Each record is to be given again without alteration.

+++ Given records

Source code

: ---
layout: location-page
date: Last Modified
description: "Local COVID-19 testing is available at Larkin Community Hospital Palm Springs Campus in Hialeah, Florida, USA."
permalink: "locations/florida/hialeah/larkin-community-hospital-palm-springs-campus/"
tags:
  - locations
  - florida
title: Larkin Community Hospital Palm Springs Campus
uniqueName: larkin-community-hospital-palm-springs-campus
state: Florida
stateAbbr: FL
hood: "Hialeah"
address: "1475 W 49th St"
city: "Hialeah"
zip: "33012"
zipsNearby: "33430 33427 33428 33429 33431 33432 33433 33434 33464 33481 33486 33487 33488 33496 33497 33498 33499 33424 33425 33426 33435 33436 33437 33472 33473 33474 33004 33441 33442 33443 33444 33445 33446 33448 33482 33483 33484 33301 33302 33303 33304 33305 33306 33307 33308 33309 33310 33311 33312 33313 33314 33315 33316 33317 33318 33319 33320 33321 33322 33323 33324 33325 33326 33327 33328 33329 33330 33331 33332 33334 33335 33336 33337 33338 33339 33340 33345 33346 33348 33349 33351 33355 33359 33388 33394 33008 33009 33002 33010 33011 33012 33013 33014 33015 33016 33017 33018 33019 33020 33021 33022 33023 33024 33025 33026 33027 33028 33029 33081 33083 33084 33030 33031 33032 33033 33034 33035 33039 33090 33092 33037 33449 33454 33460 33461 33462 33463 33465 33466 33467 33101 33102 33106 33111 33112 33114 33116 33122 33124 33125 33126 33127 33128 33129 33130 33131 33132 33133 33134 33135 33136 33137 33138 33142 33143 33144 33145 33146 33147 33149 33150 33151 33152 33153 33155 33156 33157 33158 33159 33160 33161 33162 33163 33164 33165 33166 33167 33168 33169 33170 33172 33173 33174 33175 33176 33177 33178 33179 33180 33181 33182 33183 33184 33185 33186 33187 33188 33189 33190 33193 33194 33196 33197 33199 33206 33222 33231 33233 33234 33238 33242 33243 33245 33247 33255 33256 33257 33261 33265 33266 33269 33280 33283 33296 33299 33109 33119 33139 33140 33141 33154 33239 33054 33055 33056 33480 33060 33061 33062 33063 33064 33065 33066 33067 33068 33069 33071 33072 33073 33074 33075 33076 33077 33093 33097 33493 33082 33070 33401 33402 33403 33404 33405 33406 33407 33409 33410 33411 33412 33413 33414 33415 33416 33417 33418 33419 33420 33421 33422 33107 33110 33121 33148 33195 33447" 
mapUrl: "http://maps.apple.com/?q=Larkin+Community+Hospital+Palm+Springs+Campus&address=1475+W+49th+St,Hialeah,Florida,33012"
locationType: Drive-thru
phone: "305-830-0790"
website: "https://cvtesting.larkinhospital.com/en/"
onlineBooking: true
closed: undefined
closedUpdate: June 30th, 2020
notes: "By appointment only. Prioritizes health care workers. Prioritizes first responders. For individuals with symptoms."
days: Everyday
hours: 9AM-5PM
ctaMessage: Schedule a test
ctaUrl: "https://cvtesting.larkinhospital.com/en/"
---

++++++

» Exercise output:
Source code

: ---
layout: location-page
date: Last Modified
description: "Local COVID-19 testing is available at Larkin Community Hospital Palm Springs Campus in Hialeah, Florida, USA."
permalink: "locations/florida/hialeah/larkin-community-hospital-palm-springs-campus/"
tags:
  - locations
  - florida
title: Larkin Community Hospital Palm Springs Campus
uniqueName: larkin-community-hospital-palm-springs-campus
state: Florida
stateAbbr: FL
hood: "Hialeah"
address: "1475 W 49th St"
city: "Hialeah"
zip: "33012"
zipsNearby: "33430 33427 33428 33429 33431 33432 33433 33434 33464 33481 33486 33487 33488 33496 33497 33498 33499 33424 33425 33426 33435 33436 33437 33472 33473 33474 33004 33441 33442 33443 33444 33445 33446 33448 33482 33483 33484 33301 33302 33303 33304 33305 33306 33307 33308 33309 33310 33311 33312 33313 33314 33315 33316 33317 33318 33319 33320 33321 33322 33323 33324 33325 33326 33327 33328 33329 33330 33331 33332 33334 33335 33336 33337 33338 33339 33340 33345 33346 33348 33349 33351 33355 33359 33388 33394 33008 33009 33002 33010 33011 33012 33013 33014 33015 33016 33017 33018 33019 33020 33021 33022 33023 33024 33025 33026 33027 33028 33029 33081 33083 33084 33030 33031 33032 33033 33034 33035 33039 33090 33092 33037 33449 33454 33460 33461 33462 33463 33465 33466 33467 33101 33102 33106 33111 33112 33114 33116 33122 33124 33125 33126 33127 33128 33129 33130 33131 33132 33133 33134 33135 33136 33137 33138 33142 33143 33144 33145 33146 33147 33149 33150 33151 33152 33153 33155 33156 33157 33158 33159 33160 33161 33162 33163 33164 33165 33166 33167 33168 33169 33170 33172 33173 33174 33175 33176 33177 33178 33179 33180 33181 33182 33183 33184 33185 33186 33187 33188 33189 33190 33193 33194 33196 33197 33199 33206 33222 33231 33233 33234 33238 33242 33243 33245 33247 33255 33256 33257 33261 33265 33266 33269 33280 33283 33296 33299 33109 33119 33139 33140 33141 33154 33239 33054 33055 33056 33480 33060 33061 33062 33063 33064 33065 33066 33067 33068 33069 33071 33072 33073 33074 33075 33076 33077 33093 33097 33493 33082 33070 33401 33402 33403 33404 33405 33406 33407 33409 33410 33411 33412 33413 33414 33415 33416 33417 33418 33419 33420 33421 33422 33107 33110 33121 33148 33195 33447" 
mapUrl: "http://maps.apple.com/?q=Larkin+Community+Hospital+Palm+Springs+Campus&address=1475+W+49th+St,Hialeah,Florida,33012"
locationType: Drive-thru
phone: "305-830-0790"
website: "https://cvtesting.larkinhospital.com/en/"
onlineBooking: true
closed: undefined
closedUpdate: June 30th, 2020
notes: "By appointment only. Prioritizes health care workers. Prioritizes first responders. For individuals with symptoms."
days: Everyday
hours: 9AM-5PM
ctaMessage: Schedule a test
ctaUrl: "https://cvtesting.larkinhospital.com/en/"
---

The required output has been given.